Pakistan’s Supreme Court on Tuesday Ahmed Omar Saeed Sheikh, the prime accused in the kidnapping and murder of United States journalist Daniel Pearl in 2002, to be moved from prison, reported AP. The Supreme Court had on January 28 upheld a High Court’s order to release Sheikh.
He will be shifted to a safehouse and will be guarded. Sheikh’s children and family will be able to visit him. “It is not complete freedom,” said his father Ahmad Saeed Sheikh. “It is a step toward freedom.”
Sheikh will, however, not be allowed access to mobile and internet services and his family will be given accommodation and transport on the government’s expense, reported Dawn. Sheikh, a British national, was on death row for 18 years in connection with Pearl’s murder.
During the hearing on Tuesday, Attorney General Khalid Jawed Khan told the court that the country has been affected by terrorism for the past 20 years. “Tragedies such as those at the Army Public School and in Mach have not occurred anywhere else in the world,” he said. “Omar Sheikh is not an accused but a terrorist mastermind.”
Justice Umar Ata Bandial then asked Khan to prove Sheikh’s terrorist links. “How does he relate to the incidents you have mentioned?” the judge asked. The attorney general pointed out that the government was of the view that the case against Sheikh was strong.
Justice Bandial also said that Sheikh had been in prison for 18 years, while the charges proven against him were for kidnapping. “Keeping one detained means ‘no trial’,” he said. It would be wrong to accuse someone of being a terrorist without proof, Bandial added.
Both India and the US had expressed outrage over Sheikh’s acquittal. US Secretary of State Antony Blinken said the ruling was an “affront to terrorism victims everywhere, including in Pakistan”. The Indian government said the ruling was a “travesty of justice”.

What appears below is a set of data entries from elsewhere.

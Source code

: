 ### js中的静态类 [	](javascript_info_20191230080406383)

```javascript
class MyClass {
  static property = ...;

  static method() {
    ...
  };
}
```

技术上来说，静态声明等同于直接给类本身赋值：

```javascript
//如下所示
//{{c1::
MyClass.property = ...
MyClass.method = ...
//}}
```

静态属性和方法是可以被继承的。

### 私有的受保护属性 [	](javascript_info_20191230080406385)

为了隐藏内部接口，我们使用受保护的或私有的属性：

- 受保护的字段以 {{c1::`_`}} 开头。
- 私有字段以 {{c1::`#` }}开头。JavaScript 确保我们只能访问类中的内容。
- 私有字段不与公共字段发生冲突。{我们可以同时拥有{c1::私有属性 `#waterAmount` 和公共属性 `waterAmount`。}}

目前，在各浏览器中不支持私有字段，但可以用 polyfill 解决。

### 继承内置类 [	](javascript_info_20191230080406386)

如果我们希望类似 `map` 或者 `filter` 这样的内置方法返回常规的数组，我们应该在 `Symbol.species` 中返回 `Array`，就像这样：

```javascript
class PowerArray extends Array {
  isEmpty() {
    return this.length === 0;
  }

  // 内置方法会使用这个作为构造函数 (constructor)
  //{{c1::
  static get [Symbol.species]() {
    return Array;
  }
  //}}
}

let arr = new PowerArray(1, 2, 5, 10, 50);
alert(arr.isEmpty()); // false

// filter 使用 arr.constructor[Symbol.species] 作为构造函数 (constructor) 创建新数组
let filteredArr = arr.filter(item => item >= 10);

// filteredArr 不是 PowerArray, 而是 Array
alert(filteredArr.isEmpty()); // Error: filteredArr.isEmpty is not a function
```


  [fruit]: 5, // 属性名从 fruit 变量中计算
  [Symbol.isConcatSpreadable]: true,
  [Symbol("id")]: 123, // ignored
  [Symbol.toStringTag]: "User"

“This case truly demonstrates Pakistan’s intent on taking action on terror front,” India’s Foreign Ministry spokesperson Anurag Srivastava had said. “Our position on Pakistan taking sustained, verifiable, credible and irreversible action against terrorism and terrorist funding emanating from all territory under its control remain unchanged.”
Pearl, the Wall Street Journal’s South Asia bureau chief, was kidnapped in Karachi while he was doing research for a story about militants. A month later, the assailants sent a video showing his beheading to US officials. The killing had triggered shock and outrage across the world.